US pharmacies ordered to pay $650.6 million for role in opioid crisis | Opioids crisis

US drugstore chains CVS, Walmart and Walgreens must pay a combined $650.6 million to two Ohio counties to address the damage caused by the opioid epidemic, a federal judge ruled Wednesday.

The order from U.S. Magistrate Judge Dan Polster in Cleveland comes after a jury last November concluded that the companies helped create a public nuisance in Lake and Trumbull counties by overdistributing addictive painkillers, many of which found their way onto the black market. The companies have said they will appeal the verdict.

Polster held a separate trial without a jury earlier this year to determine how much the companies would have to pay.

“We are disappointed by this outcome,” a Walgreens spokesman, Fraser Engleman, said in a statement. “The facts and the law did not support the jury’s verdict last fall, and they do not support the court’s decision now.”

CVS and Walmart did not immediately respond to requests for comment.

Polster said the sum must be paid over 15 years, with the amount for the first two years, or $86.7 million, to be paid into a fund immediately. The judge also ordered the companies to implement new procedures to combat the illegal diversion of opioid medications.

The U.S. opioid epidemic has caused more than 500,000 overdose deaths over two decades, according to government data.
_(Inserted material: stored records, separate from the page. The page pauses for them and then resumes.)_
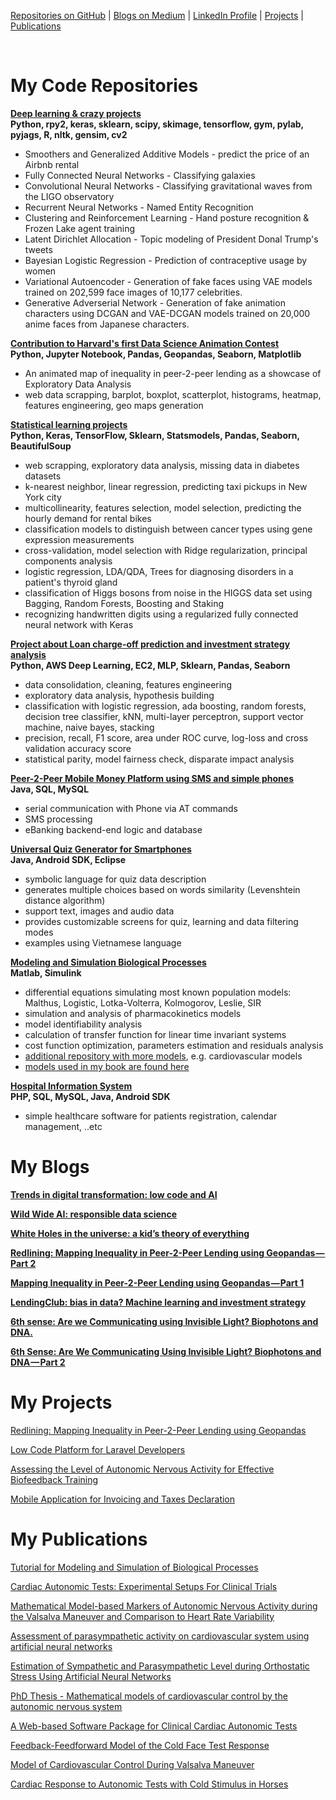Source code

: 
[Repositories on GitHub](#my-code-repositories) |  [Blogs on Medium](#my-blogs) | [LinkedIn Profile](https://www.linkedin.com/in/michelkana/) | [Projects](#my-projects) | [Publications](#my-publications)

<br>

# My Code Repositories

**[Deep learning & crazy projects](https://github.com/michelkana/Deep-learning-projects)**
<br>**Python, rpy2, keras, sklearn, scipy, skimage, tensorflow, gym, pylab, pyjags, R, nltk, gensim, cv2**<br>
- Smoothers and Generalized Additive Models - predict the price of an Airbnb rental
- Fully Connected Neural Networks - Classifying galaxies
- Convolutional Neural Networks - Classifying gravitational waves from the LIGO observatory
- Recurrent Neural Networks - Named Entity Recognition
- Clustering and Reinforcement Learning - Hand posture recognition & Frozen Lake agent training
- Latent Dirichlet Allocation - Topic modeling of President Donal Trump's tweets
- Bayesian Logistic Regression - Prediction of contraceptive usage by women
- Variational Autoencoder - Generation of fake faces using VAE models trained on 202,599 face images of 10,177 celebrities.
- Generative Adverserial Network - Generation of fake animation characters using DCGAN and VAE-DCGAN models trained on 20,000 anime faces from Japanese characters.

**[Contribution to Harvard's first Data Science Animation Contest](https://github.com/michelkana/Harvard-DS-Animation)** 
<br>**Python, Jupyter Notebook, Pandas, Geopandas, Seaborn, Matplotlib**<br> 
- An animated map of inequality in peer-2-peer lending as a showcase of Exploratory Data Analysis
- web data scrapping, barplot, boxplot, scatterplot, histograms, heatmap, features engineering, geo maps generation


**[Statistical learning projects](https://github.com/michelkana/Statistical-Learning-Projects)**
<br>**Python, Keras, TensorFlow, Sklearn, Statsmodels, Pandas, Seaborn, BeautifulSoup**<br>
- web scrapping, exploratory data analysis, missing data in diabetes datasets
- k-nearest neighbor, linear regression, predicting taxi pickups in New York city
- multicollinearity, features selection, model selection, predicting the hourly demand for rental bikes
- classification models to distinguish between cancer types using gene expression measurements
- cross-validation, model selection with Ridge regularization, principal components analysis
- logistic regression, LDA/QDA, Trees for diagnosing disorders in a patient's thyroid gland
- classification of Higgs bosons from noise in the HIGGS data set using Bagging, Random Forests, Boosting and Staking
- recognizing handwritten digits using a regularized fully connected neural network with Keras


**[Project about Loan charge-off prediction and investment strategy analysis](https://github.com/michelkana/lendingclub)**
<br>**Python, AWS Deep Learning, EC2, MLP, Sklearn, Pandas, Seaborn**<br>
- data consolidation, cleaning, features engineering
- exploratory data analysis, hypothesis building
- classification with logistic regression, ada boosting, random forests, decision tree classifier, kNN, multi-layer perceptron, support vector machine, naive bayes, stacking
- precision, recall, F1 score, area under ROC curve, log-loss and cross validation accuracy score
- statistical parity, model fairness check, disparate impact analysis



**[Peer-2-Peer Mobile Money Platform using SMS and simple phones](https://github.com/michelkana/SMS-mobile-money-platform)**
<br>**Java, SQL, MySQL**<br>
- serial communication with Phone via AT commands
- SMS processing
- eBanking backend-end logic and database



**[Universal Quiz Generator for Smartphones](https://github.com/michelkana/Universal-Quiz-Generator)**
<br>**Java, Android SDK, Eclipse**<br>
- symbolic language for quiz data description
- generates multiple choices based on words similarity (Levenshtein distance algorithm)
- support text, images and audio data
- provides customizable screens for quiz, learning and data filtering modes
- examples using Vietnamese language



**[Modeling and Simulation Biological Processes](https://github.com/michelkana/17ABBMS-Modelling-and-Simulation-Course)**
<br>**Matlab, Simulink**<br>
- differential equations simulating most known population models: Malthus, Logistic, Lotka-Volterra, Kolmogorov, Leslie, SIR
- simulation and analysis of pharmacokinetics models
- model identifiability analysis
- calculation of transfer function for linear time invariant systems
- cost function optimization, parameters estimation and residuals analysis
- [additional repository with more models](https://github.com/michelkana/17PBBMS-Modelling-and-Simulation-Lab), e.g. cardiovascular models
- [models used in my book are found here](https://github.com/michelkana/Modeling-Tutorial)



**[Hospital Information System](https://github.com/michelkana/17PBINIS-Hospital-Information-System-Lab)**
<br>**PHP, SQL, MySQL, Java, Android SDK**<br>
- simple healthcare software for patients registration, calendar management, ..etc



# My Blogs

**[Trends in digital transformation: low code and AI](https://www.linkedin.com/pulse/trends-digital-transformation-low-code-ai-michel-kana-phd)**
<br>

**[Wild Wide AI: responsible data science](https://towardsdatascience.com/wild-wide-ai-responsible-data-science-16b860e1efe9)**
<br>

**[White Holes in the universe: a kid’s theory of everything](https://medium.com/@michel.kana/white-holes-a-kids-theory-of-everything-e7c435d35d67)**
<br>

**[Redlining: Mapping Inequality in Peer-2-Peer Lending using Geopandas — Part 2](https://towardsdatascience.com/redlining-mapping-inequality-in-peer-2-peer-lending-using-geopandas-part-2-9d8af584df0b)**


**[Mapping Inequality in Peer-2-Peer Lending using Geopandas — Part 1](https://towardsdatascience.com/mapping-inequality-in-peer-2-peer-lending-using-geopandas-part-1-b8c7f883d1ba)**

**[LendingClub: bias in data? Machine learning and investment strategy](https://medium.com/@michel.kana/lendingclub-bias-in-data-machine-learning-and-investment-strategy-3a3bd1c65f0)**

**[6th sense: Are we Communicating using Invisible Light? Biophotons and DNA.](https://medium.com/@michel.kana/6th-sense-are-we-communicating-using-invisible-light-biophotons-and-dna-847c13edae4f)**

**[6th Sense: Are We Communicating Using Invisible Light? Biophotons and DNA — Part 2](https://medium.com/@michel.kana/6th-sense-are-we-communicating-using-invisible-light-biophotons-and-dna-part-2-1166bed3a852)**

# My Projects

[Redlining: Mapping Inequality in Peer-2-Peer Lending using Geopandas](https://towardsdatascience.com/mapping-inequality-in-peer-2-peer-lending-using-geopandas-part-1-b8c7f883d1ba)

[Low Code Platform for Laravel Developers](https://www.digintu.tech/)

[Assessing the Level of Autonomic Nervous Activity for Effective Biofeedback Training](https://arxiv.org/abs/1902.05845)

[Mobile Application for Invoicing and Taxes Declaration](https://play.google.com/store/apps/details?id=eu.unicornsystems.osvc&hl=en)

# My Publications

[Tutorial for Modeling and Simulation of Biological Processes](https://www.amazon.com/dp/B07MRFH8ZW)

[Cardiac Autonomic Tests: Experimental Setups For Clinical Trials](https://t.co/75WjCYu7X6)

[Mathematical Model-based Markers of Autonomic Nervous Activity during the Valsalva Maneuver and Comparison to Heart Rate Variability](http://www.sciencedirect.com/science/article/pii/S1746809411000413)

[Assessment of parasympathetic activity on cardiovascular system using artificial neural networks](http://www.medvik.cz/bmc/view.do?cgid=858999&ctype=iso)

[Estimation of Sympathetic and Parasympathetic Level during Orthostatic Stress Using Artificial Neural Networks](http://link.springer.com/chapter/10.1007%2F978-3-642-05022-0_73)

[PhD Thesis - Mathematical models of cardiovascular control by the autonomic nervous system](https://arxiv.org/abs/1901.05071)

[A Web-based Software Package for Clinical Cardiac Autonomic Tests](http://ieeexplore.ieee.org/xpl/login.jsp?tp=&arnumber=5302045&url=http%3A%2F%2Fieeexplore.ieee.org%2Fxpls%2Fabs_all.jsp%3Farnumber%3D5302045)

[Feedback-Feedforward Model of the Cold Face Test Response](http://link.springer.com/chapter/10.1007%2F978-3-642-03882-2_430)

[Model of Cardiovascular Control During Valsalva Maneuver](http://ieeexplore.ieee.org/xpl/login.jsp?tp=&arnumber=5394408&url=http%3A%2F%2Fieeexplore.ieee.org%2Fxpls%2Fabs_all.jsp%3Farnumber%3D5394408)

[Cardiac Response to Autonomic Tests with Cold Stimulus in Horses](https://www.muni.cz/research/publications/860044)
More than 3,300 opioid lawsuits have been filed nationally against drug manufacturers, distributors and pharmacy chains.

The lawsuit has resulted in several nationwide settlements, including a $26 billion settlement with Johnson & Johnson and its three leading distributors, a $2.37 billion settlement with AbbVie Inc and a $4.25 billion settlement with Teva Pharmaceutical Industries Ltd .

The pharmacies have not yet reached a nationwide settlement.